**Material for this task**:
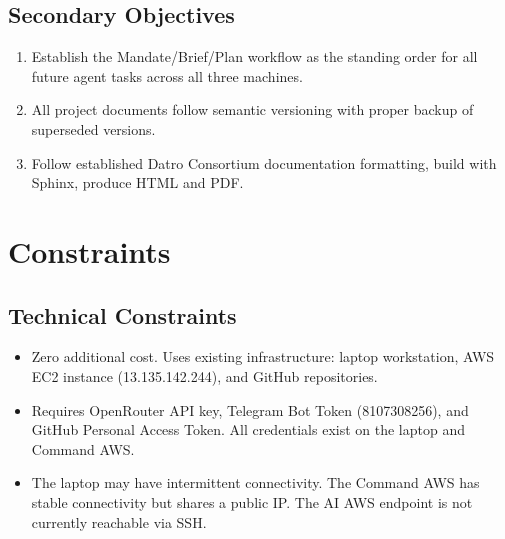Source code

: \documentclass[letterpaper,10pt,openany,oneside,english]{sphinxmanual}
\begin{document}
\subsection{Secondary Objectives}
\label{\detokenize{objectives:secondary-objectives}}\begin{enumerate}
%
\setcounter{enumi}{7}
\item {} 
\sphinxAtStartPar
{} \textendash{} Establish the Mandate/Brief/Plan workflow as the standing order for all future agent tasks across all three machines.

\item {} 
\sphinxAtStartPar
{} \textendash{} All project documents follow semantic versioning with proper backup of superseded versions.

\item {} 
\sphinxAtStartPar
{} \textendash{} Follow established Datro Consortium documentation formatting, build with Sphinx, produce HTML and PDF.

\end{enumerate}

\sphinxstepscope


\section{Constraints}
\label{\detokenize{constraints:constraints}}\label{\detokenize{constraints::doc}}

\subsection{Technical Constraints}
\label{\detokenize{constraints:technical-constraints}}\begin{itemize}
\item {} 
\sphinxAtStartPar
{} \textendash{} Zero additional cost. Uses existing infrastructure: laptop workstation, AWS EC2 instance (13.135.142.244), and GitHub repositories.

\item {} 
\sphinxAtStartPar
{} \textendash{} Requires OpenRouter API key, Telegram Bot Token (8107308256), and GitHub Personal Access Token. All credentials exist on the laptop and Command AWS.

\item {} 
\sphinxAtStartPar
{} \textendash{} The laptop may have intermittent connectivity. The Command AWS has stable connectivity but shares a public IP. The AI AWS endpoint is not currently reachable via SSH.

\end{itemize}
\end{document}
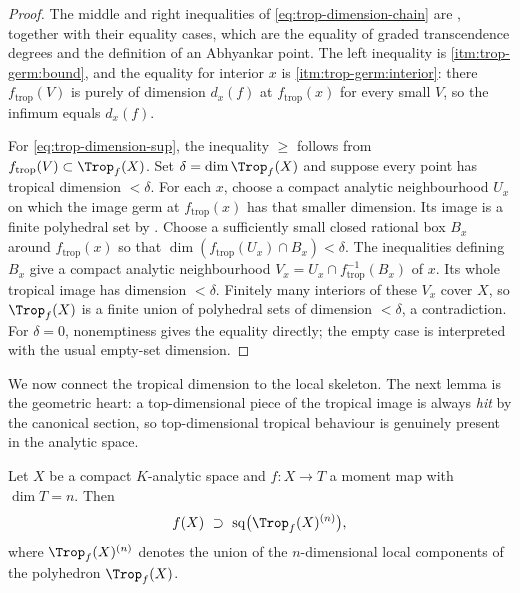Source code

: \begin{proof}
The middle and right inequalities of \eqref{eq:trop-dimension-chain} are
, together with their equality cases,
which are the equality of graded transcendence degrees and the definition
of an Abhyankar point.
The left inequality is 
\cref{itm:trop-germ:bound}, and the equality for interior $x$ is
 \cref{itm:trop-germ:interior}: there
$f_{\mathrm{trop}}(V)$ is purely of dimension $d_x(f)$ at
$f_{\mathrm{trop}}(x)$ for every small $V$, so the infimum equals
$d_x(f)$.

For \eqref{eq:trop-dimension-sup}, the inequality $\ge$ follows from
$f_{\mathrm{trop}}(V)\subset\Trop_f(X)$. Set
$\delta=\dim\Trop_f(X)$ and suppose every point has tropical dimension
$<\delta$. For each $x$, choose a compact analytic neighbourhood $U_x$
on which the image germ at $f_{\mathrm{trop}}(x)$ has that smaller
dimension. Its image is a finite polyhedral set by
. Choose a sufficiently small
closed rational box $B_x$ around $f_{\mathrm{trop}}(x)$ so that
$\dim(f_{\mathrm{trop}}(U_x)\cap B_x)<\delta$. The inequalities defining
$B_x$ give a compact analytic neighbourhood
$V_x=U_x\cap f_{\mathrm{trop}}^{-1}(B_x)$ of $x$. Its whole tropical image
has dimension $<\delta$. Finitely many interiors of these $V_x$ cover $X$,
so $\Trop_f(X)$ is a finite union of polyhedral sets of dimension
$<\delta$, a contradiction. For $\delta=0$, nonemptiness gives the equality
directly; the empty case is interpreted with the usual empty-set dimension.
\end{proof}

We now connect the tropical dimension to the local skeleton. The next lemma
is the geometric heart: a top-dimensional piece of the tropical image is
always \emph{hit} by the canonical section, so top-dimensional tropical
behaviour is genuinely present in the analytic space.

\begin{lemma}
\label{lem:trop-skeleton-attained}
Let $X$ be a compact $K$-analytic space and $f:X\to T$ a moment map with
$\dim T=n$. Then
\[
 f(X)\ \supset\ \sq\bigl(\Trop_f(X)^{(n)}\bigr),
\]
where $\Trop_f(X)^{(n)}$ denotes the union of the $n$-dimensional local
components of the polyhedron $\Trop_f(X)$.
\end{lemma}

**What you have to do**: Word for word, return the entries above, but without any pictures.

**Solution to this task**:
Source code

: \documentclass[letterpaper,10pt,openany,oneside,english]{sphinxmanual}
\begin{document}
\subsection{Secondary Objectives}
\label{\detokenize{objectives:secondary-objectives}}\begin{enumerate}
%
\setcounter{enumi}{7}
\item {} 
\sphinxAtStartPar
{} \textendash{} Establish the Mandate/Brief/Plan workflow as the standing order for all future agent tasks across all three machines.

\item {} 
\sphinxAtStartPar
{} \textendash{} All project documents follow semantic versioning with proper backup of superseded versions.

\item {} 
\sphinxAtStartPar
{} \textendash{} Follow established Datro Consortium documentation formatting, build with Sphinx, produce HTML and PDF.

\end{enumerate}

\sphinxstepscope


\section{Constraints}
\label{\detokenize{constraints:constraints}}\label{\detokenize{constraints::doc}}

\subsection{Technical Constraints}
\label{\detokenize{constraints:technical-constraints}}\begin{itemize}
\item {} 
\sphinxAtStartPar
{} \textendash{} Zero additional cost. Uses existing infrastructure: laptop workstation, AWS EC2 instance (13.135.142.244), and GitHub repositories.

\item {} 
\sphinxAtStartPar
{} \textendash{} Requires OpenRouter API key, Telegram Bot Token (8107308256), and GitHub Personal Access Token. All credentials exist on the laptop and Command AWS.

\item {} 
\sphinxAtStartPar
{} \textendash{} The laptop may have intermittent connectivity. The Command AWS has stable connectivity but shares a public IP. The AI AWS endpoint is not currently reachable via SSH.

\end{itemize}
\end{document}
Source code

: \begin{proof}
The middle and right inequalities of \eqref{eq:trop-dimension-chain} are
, together with their equality cases,
which are the equality of graded transcendence degrees and the definition
of an Abhyankar point.
The left inequality is 
\cref{itm:trop-germ:bound}, and the equality for interior $x$ is
 \cref{itm:trop-germ:interior}: there
$f_{\mathrm{trop}}(V)$ is purely of dimension $d_x(f)$ at
$f_{\mathrm{trop}}(x)$ for every small $V$, so the infimum equals
$d_x(f)$.

For \eqref{eq:trop-dimension-sup}, the inequality $\ge$ follows from
$f_{\mathrm{trop}}(V)\subset\Trop_f(X)$. Set
$\delta=\dim\Trop_f(X)$ and suppose every point has tropical dimension
$<\delta$. For each $x$, choose a compact analytic neighbourhood $U_x$
on which the image germ at $f_{\mathrm{trop}}(x)$ has that smaller
dimension. Its image is a finite polyhedral set by
. Choose a sufficiently small
closed rational box $B_x$ around $f_{\mathrm{trop}}(x)$ so that
$\dim(f_{\mathrm{trop}}(U_x)\cap B_x)<\delta$. The inequalities defining
$B_x$ give a compact analytic neighbourhood
$V_x=U_x\cap f_{\mathrm{trop}}^{-1}(B_x)$ of $x$. Its whole tropical image
has dimension $<\delta$. Finitely many interiors of these $V_x$ cover $X$,
so $\Trop_f(X)$ is a finite union of polyhedral sets of dimension
$<\delta$, a contradiction. For $\delta=0$, nonemptiness gives the equality
directly; the empty case is interpreted with the usual empty-set dimension.
\end{proof}

We now connect the tropical dimension to the local skeleton. The next lemma
is the geometric heart: a top-dimensional piece of the tropical image is
always \emph{hit} by the canonical section, so top-dimensional tropical
behaviour is genuinely present in the analytic space.

\begin{lemma}
\label{lem:trop-skeleton-attained}
Let $X$ be a compact $K$-analytic space and $f:X\to T$ a moment map with
$\dim T=n$. Then
\[
 f(X)\ \supset\ \sq\bigl(\Trop_f(X)^{(n)}\bigr),
\]
where $\Trop_f(X)^{(n)}$ denotes the union of the $n$-dimensional local
components of the polyhedron $\Trop_f(X)$.
\end{lemma}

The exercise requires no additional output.